Management of these protected areas is challenging in practice. Patrol capacity is limited, and the areas are large enough that effective monitoring requires either significant ranger deployment or increasingly sophisticated remote sensing tools. International conservation organizations — including WWF, Wildlife Conservation Society, and the African Parks Network — have supported protected area management in CAR through financial and technical assistance, supplementing government capacity where it is insufficient.
- Dzanga-Ndoki National Park: Dense forest stronghold for forest elephants and western lowland gorillas.
- Manovo-Gounda St Floris National Park: UNESCO World Heritage Site (In Danger); savannah and woodland ecosystems in the north.
- Bamingui-Bangoran: Northern biosphere reserve covering diverse savannah habitats.
- Dzanga-Sangha Reserve: Buffer zone and sustainable use area around Dzanga-Ndoki.
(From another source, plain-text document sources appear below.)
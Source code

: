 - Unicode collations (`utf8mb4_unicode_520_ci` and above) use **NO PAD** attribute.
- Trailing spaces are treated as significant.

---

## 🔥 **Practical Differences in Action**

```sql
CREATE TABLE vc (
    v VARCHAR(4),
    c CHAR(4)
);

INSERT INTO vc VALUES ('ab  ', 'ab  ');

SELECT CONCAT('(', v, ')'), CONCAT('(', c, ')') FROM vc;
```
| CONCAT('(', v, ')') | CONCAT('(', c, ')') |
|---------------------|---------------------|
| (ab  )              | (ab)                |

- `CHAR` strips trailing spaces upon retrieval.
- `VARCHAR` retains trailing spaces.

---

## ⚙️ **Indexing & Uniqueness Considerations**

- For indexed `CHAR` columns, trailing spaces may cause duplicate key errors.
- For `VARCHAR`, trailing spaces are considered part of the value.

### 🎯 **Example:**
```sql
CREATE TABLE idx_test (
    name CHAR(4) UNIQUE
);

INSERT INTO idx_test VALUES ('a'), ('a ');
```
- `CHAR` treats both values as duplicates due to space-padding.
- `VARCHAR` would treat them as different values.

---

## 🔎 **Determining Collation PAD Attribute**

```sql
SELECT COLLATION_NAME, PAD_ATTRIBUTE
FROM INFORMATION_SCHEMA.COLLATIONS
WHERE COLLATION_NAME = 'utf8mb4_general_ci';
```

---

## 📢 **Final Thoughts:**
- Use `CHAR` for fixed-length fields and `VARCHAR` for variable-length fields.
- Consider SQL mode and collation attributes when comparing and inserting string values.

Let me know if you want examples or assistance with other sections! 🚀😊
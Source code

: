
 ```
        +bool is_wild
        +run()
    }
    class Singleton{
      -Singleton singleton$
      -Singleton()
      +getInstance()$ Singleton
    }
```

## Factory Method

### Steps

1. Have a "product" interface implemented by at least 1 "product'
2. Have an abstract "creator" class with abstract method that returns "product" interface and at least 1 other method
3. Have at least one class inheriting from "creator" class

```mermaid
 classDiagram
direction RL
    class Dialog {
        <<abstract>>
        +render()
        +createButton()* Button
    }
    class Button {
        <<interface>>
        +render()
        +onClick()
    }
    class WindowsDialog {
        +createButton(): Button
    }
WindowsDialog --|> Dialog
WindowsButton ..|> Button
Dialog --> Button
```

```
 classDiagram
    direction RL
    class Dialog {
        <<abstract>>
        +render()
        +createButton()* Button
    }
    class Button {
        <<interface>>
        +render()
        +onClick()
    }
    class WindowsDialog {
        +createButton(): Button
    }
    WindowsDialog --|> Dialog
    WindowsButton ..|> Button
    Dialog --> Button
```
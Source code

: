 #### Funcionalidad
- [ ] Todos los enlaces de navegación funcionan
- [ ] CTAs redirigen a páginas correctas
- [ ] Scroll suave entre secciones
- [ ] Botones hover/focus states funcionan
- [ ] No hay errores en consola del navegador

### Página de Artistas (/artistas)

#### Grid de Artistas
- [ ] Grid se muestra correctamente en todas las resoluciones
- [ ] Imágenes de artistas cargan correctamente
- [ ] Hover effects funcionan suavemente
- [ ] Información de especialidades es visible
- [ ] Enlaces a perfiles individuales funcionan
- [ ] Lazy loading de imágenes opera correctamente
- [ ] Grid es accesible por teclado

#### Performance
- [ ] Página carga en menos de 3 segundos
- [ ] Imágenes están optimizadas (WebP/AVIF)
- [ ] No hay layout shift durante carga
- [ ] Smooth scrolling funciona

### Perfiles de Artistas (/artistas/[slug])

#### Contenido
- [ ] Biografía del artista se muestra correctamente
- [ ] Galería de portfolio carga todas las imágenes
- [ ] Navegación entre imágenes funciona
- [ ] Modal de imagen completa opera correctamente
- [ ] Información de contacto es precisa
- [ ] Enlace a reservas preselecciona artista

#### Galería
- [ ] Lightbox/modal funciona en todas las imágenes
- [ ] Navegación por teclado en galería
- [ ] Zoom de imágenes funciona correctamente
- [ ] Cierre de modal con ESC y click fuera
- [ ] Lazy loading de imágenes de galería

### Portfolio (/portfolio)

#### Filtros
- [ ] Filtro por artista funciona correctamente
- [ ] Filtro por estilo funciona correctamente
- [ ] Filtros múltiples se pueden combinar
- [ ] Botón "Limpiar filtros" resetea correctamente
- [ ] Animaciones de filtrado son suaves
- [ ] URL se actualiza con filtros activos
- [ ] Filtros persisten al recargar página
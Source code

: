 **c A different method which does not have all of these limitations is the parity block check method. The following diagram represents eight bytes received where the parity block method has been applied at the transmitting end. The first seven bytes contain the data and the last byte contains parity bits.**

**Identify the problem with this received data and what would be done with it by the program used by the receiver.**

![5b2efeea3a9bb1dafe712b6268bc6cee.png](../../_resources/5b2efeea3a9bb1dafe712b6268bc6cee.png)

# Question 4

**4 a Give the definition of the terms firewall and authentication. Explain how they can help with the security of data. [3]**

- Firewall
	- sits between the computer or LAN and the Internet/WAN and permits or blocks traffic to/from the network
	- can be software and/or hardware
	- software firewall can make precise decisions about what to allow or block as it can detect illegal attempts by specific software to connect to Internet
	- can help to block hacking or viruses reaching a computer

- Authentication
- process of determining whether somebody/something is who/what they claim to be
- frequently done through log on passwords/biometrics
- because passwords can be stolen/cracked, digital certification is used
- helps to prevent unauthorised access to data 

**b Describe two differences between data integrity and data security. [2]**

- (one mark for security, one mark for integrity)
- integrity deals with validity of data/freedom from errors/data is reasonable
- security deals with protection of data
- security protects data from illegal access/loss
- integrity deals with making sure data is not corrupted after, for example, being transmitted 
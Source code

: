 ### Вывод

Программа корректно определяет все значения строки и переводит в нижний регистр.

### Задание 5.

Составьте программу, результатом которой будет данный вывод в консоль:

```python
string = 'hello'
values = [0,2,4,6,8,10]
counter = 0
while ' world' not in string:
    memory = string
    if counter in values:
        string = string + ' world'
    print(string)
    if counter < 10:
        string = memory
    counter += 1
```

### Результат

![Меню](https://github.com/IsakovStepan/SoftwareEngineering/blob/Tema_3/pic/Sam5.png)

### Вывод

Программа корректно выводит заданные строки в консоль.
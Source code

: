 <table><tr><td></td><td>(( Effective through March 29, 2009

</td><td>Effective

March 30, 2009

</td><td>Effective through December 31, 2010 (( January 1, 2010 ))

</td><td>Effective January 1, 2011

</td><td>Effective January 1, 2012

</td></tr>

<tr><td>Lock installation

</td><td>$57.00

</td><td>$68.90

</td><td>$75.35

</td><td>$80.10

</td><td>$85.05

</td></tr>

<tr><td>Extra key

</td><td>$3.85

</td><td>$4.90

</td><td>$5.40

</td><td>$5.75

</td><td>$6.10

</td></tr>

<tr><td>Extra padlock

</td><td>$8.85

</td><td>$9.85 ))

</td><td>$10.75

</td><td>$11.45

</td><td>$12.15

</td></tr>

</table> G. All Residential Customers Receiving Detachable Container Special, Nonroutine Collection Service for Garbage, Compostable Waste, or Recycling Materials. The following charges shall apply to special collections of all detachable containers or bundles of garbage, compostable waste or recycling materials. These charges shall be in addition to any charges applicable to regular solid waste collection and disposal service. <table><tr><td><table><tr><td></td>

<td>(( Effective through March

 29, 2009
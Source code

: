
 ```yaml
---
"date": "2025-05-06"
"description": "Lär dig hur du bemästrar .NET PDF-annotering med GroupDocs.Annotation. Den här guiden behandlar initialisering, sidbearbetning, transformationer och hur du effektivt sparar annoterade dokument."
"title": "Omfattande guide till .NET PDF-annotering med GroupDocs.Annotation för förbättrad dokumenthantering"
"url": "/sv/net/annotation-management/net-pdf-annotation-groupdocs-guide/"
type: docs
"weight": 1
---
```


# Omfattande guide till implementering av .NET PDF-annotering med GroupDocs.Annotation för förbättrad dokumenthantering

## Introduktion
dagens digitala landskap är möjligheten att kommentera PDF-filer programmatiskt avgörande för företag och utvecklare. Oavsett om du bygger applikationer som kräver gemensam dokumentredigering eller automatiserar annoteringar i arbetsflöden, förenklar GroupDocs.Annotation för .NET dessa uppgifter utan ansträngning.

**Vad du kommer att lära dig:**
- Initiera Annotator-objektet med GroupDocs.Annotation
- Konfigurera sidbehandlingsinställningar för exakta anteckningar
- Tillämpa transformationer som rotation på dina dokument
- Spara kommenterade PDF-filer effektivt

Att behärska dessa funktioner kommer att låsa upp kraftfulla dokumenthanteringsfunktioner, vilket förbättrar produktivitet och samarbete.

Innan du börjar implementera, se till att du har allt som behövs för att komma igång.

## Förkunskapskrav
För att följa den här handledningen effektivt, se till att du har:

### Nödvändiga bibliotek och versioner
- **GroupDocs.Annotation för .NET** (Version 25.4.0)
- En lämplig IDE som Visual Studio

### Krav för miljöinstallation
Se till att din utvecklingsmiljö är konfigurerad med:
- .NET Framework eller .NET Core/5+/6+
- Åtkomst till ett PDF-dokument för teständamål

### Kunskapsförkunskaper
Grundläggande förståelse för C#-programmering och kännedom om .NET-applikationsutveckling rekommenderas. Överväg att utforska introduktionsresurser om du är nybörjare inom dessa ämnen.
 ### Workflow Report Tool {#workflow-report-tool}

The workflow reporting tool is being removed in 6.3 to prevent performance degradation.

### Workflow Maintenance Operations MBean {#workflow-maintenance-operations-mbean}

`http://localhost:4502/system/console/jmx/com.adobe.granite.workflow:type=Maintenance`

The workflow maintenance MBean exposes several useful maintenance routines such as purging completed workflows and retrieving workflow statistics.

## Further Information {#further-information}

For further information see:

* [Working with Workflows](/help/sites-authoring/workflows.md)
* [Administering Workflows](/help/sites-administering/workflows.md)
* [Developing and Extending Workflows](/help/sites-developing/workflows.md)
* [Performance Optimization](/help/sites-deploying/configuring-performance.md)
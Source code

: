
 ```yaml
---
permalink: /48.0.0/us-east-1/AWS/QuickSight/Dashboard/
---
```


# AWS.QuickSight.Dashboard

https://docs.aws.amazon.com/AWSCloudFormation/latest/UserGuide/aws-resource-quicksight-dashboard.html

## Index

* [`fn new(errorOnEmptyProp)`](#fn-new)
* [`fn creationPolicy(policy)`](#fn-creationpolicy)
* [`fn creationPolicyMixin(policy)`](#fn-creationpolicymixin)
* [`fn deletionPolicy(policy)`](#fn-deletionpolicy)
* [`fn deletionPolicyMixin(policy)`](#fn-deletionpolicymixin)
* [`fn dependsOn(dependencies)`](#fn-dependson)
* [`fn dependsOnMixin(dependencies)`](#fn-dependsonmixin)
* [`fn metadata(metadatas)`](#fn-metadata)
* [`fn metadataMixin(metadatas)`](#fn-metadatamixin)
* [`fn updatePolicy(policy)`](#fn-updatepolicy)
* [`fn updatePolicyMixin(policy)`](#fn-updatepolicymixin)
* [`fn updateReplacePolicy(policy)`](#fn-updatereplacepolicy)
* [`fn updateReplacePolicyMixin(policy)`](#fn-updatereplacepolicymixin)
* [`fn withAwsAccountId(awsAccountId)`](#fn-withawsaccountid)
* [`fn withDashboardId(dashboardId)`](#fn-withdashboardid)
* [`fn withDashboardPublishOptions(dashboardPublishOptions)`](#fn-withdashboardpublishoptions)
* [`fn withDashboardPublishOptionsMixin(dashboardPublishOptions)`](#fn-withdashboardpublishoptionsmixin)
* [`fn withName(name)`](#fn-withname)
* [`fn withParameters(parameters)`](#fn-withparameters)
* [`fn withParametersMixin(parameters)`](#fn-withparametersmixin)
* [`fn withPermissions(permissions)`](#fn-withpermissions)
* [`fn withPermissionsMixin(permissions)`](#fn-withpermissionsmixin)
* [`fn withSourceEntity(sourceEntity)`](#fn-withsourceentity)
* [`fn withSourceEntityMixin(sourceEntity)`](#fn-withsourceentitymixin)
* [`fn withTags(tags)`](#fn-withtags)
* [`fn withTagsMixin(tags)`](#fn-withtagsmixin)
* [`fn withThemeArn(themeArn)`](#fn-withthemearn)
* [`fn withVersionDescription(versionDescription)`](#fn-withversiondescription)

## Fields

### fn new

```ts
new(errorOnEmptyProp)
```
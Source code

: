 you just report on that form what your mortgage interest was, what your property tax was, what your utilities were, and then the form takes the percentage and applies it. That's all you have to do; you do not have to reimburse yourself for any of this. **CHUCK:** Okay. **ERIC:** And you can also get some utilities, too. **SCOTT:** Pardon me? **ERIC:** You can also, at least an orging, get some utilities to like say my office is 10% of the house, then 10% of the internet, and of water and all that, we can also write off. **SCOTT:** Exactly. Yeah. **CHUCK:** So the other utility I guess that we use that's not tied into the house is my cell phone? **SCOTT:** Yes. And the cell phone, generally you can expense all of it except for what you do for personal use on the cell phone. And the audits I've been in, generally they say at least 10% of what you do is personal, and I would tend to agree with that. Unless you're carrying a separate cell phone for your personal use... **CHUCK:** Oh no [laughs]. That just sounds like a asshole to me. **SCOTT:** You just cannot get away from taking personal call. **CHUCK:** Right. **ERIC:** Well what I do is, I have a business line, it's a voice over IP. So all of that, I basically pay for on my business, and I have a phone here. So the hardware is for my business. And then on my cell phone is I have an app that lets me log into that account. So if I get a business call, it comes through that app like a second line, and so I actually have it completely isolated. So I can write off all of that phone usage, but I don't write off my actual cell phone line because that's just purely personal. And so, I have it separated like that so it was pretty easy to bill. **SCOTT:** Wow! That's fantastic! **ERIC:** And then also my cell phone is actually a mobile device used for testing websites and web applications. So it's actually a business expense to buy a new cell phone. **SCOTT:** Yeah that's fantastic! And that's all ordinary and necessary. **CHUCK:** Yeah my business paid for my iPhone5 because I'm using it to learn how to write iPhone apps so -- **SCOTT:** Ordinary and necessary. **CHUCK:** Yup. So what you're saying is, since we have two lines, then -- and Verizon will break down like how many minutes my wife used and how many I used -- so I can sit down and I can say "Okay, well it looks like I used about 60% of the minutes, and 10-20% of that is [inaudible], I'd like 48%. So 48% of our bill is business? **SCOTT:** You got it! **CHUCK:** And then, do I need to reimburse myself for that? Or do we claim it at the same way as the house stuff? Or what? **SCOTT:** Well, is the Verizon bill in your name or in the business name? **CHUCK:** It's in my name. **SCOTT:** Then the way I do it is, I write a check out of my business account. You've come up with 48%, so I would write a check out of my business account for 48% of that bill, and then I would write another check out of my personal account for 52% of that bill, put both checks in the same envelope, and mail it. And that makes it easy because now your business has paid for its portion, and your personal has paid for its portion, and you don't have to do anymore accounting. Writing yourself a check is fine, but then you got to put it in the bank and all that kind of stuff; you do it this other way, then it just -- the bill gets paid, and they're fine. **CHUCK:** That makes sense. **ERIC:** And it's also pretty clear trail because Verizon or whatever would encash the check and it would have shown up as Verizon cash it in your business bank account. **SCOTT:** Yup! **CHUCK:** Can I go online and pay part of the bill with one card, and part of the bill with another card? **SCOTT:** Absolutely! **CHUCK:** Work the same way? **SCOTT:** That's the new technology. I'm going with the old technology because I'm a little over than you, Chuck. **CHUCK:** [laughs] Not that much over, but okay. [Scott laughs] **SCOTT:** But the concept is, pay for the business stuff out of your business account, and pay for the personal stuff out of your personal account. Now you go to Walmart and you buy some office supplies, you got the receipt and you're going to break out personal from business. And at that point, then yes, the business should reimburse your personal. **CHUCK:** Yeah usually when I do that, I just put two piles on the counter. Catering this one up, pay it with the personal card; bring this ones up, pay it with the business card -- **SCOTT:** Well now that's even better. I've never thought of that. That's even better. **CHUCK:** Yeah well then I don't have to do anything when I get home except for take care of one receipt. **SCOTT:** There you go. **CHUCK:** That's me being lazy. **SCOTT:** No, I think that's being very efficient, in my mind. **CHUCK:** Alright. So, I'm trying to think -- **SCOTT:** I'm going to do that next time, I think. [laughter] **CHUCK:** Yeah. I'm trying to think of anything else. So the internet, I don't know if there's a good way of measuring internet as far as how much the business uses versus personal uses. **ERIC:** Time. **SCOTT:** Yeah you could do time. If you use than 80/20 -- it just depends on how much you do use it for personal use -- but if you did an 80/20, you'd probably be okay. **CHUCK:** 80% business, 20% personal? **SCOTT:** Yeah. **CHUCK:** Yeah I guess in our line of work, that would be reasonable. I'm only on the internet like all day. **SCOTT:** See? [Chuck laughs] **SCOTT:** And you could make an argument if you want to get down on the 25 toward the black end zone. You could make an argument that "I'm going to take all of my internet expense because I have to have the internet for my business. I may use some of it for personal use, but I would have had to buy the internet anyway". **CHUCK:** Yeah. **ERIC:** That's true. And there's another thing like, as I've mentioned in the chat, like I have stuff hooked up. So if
Carbon Markets and Climate Finance Opportunities
CAR's forests represent one of its most significant underutilized economic assets from a climate finance perspective. Under REDD+ (Reducing Emissions from Deforestation and Forest Degradation) frameworks, countries that can demonstrate reduced deforestation against a baseline become eligible for payments from international climate funds and voluntary carbon markets. For a country with CAR's combination of forest carbon stocks and governance development needs, REDD+ could theoretically generate meaningful revenue while creating incentives for conservation at the community level.
The practical challenge is measurement and verification. Carbon credit systems require rigorous, independently verified forest inventory data showing what carbon stocks exist, what the baseline deforestation rate is, and how actual deforestation compares to that baseline over time. Building this data infrastructure — combining satellite monitoring, ground-truthed inventory plots, and a national forest monitoring system — requires upfront investment and institutional capacity that CAR is still developing.
The Congo Basin as a whole stores an estimated 60 billion tonnes of carbon — more than all the carbon emitted by human activity globally over the past six years. CAR's forests form a critical part of this system. Protecting them is not just a national conservation priority; it is a global climate imperative with measurable economic value under emerging carbon accounting frameworks.
Beyond carbon markets, CAR's forests offer opportunities under payment for ecosystem services frameworks that value biodiversity, water regulation, and non-timber forest products. Community forestry concessions — where local communities hold management rights over defined forest areas and receive benefits from sustainable timber harvesting, ecotourism, or carbon credits — represent a model that aligns local economic interests with forest protection objectives. Several pilot community forestry initiatives have been established in CAR with international support, and scaling those models could help address the livelihood-conservation tension that is the fundamental challenge of forest governance in the country.